## EXTRACTED MATERIAL

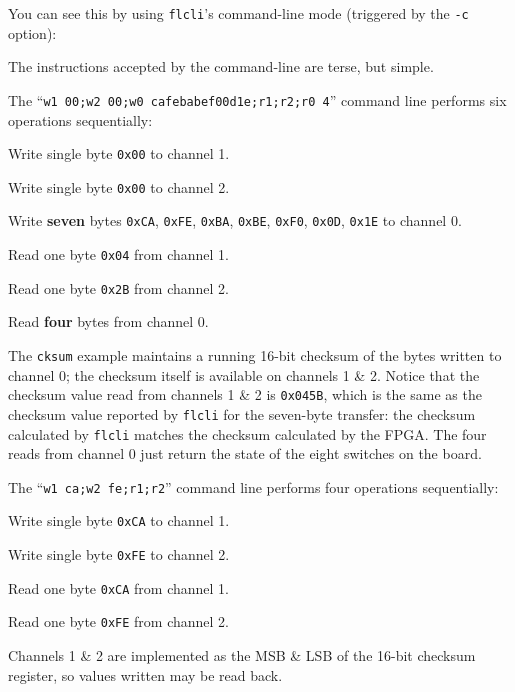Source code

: You can see this by using \texttt{flcli}'s command-line mode (triggered by the \texttt{-c} option):


The instructions accepted by the command-line are terse, but simple.

The ``\texttt{w1 00;w2 00;w0 cafebabef00d1e;r1;r2;r0 4}'' command line performs six operations sequentially:

\begin{blobs}
  \item Write single byte \texttt{0x00} to channel 1.
  \item Write single byte \texttt{0x00} to channel 2.
  \item Write \textbf{seven} bytes \texttt{0xCA}, \texttt{0xFE}, \texttt{0xBA}, \texttt{0xBE}, \texttt{0xF0}, \texttt{0x0D}, \texttt{0x1E} to channel 0.
  \item Read one byte \texttt{0x04} from channel 1.
  \item Read one byte \texttt{0x2B} from channel 2.
  \item Read \textbf{four} bytes from channel 0.
\end{blobs}

The \texttt{cksum} example maintains a running 16-bit checksum of the bytes written to channel 0; the checksum itself is available on channels 1 \& 2. Notice that the checksum value read from channels 1 \& 2 is \texttt{0x045B}, which is the same as the checksum value reported by \texttt{flcli} for the seven-byte transfer: the checksum calculated by \texttt{flcli} matches the checksum calculated by the FPGA. The four reads from channel 0 just return the state of the eight switches on the board.

The ``\texttt{w1 ca;w2 fe;r1;r2}'' command line performs four operations sequentially:

\begin{blobs}
  \item Write single byte \texttt{0xCA} to channel 1.
  \item Write single byte \texttt{0xFE} to channel 2.
  \item Read one byte \texttt{0xCA} from channel 1.
  \item Read one byte \texttt{0xFE} from channel 2.
\end{blobs}

Channels 1 \& 2 are implemented as the MSB \& LSB of the 16-bit checksum register, so values written may be read back.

## WORK TO BE COMPLETED
Copy each entry exactly, with no pictures.

## SOLVED PROBLEM
Source code

: You can see this by using \texttt{flcli}'s command-line mode (triggered by the \texttt{-c} option):


The instructions accepted by the command-line are terse, but simple.

The ``\texttt{w1 00;w2 00;w0 cafebabef00d1e;r1;r2;r0 4}'' command line performs six operations sequentially:

\begin{blobs}
  \item Write single byte \texttt{0x00} to channel 1.
  \item Write single byte \texttt{0x00} to channel 2.
  \item Write \textbf{seven} bytes \texttt{0xCA}, \texttt{0xFE}, \texttt{0xBA}, \texttt{0xBE}, \texttt{0xF0}, \texttt{0x0D}, \texttt{0x1E} to channel 0.
  \item Read one byte \texttt{0x04} from channel 1.
  \item Read one byte \texttt{0x2B} from channel 2.
  \item Read \textbf{four} bytes from channel 0.
\end{blobs}

The \texttt{cksum} example maintains a running 16-bit checksum of the bytes written to channel 0; the checksum itself is available on channels 1 \& 2. Notice that the checksum value read from channels 1 \& 2 is \texttt{0x045B}, which is the same as the checksum value reported by \texttt{flcli} for the seven-byte transfer: the checksum calculated by \texttt{flcli} matches the checksum calculated by the FPGA. The four reads from channel 0 just return the state of the eight switches on the board.

The ``\texttt{w1 ca;w2 fe;r1;r2}'' command line performs four operations sequentially:

\begin{blobs}
  \item Write single byte \texttt{0xCA} to channel 1.
  \item Write single byte \texttt{0xFE} to channel 2.
  \item Read one byte \texttt{0xCA} from channel 1.
  \item Read one byte \texttt{0xFE} from channel 2.
\end{blobs}

Channels 1 \& 2 are implemented as the MSB \& LSB of the 16-bit checksum register, so values written may be read back.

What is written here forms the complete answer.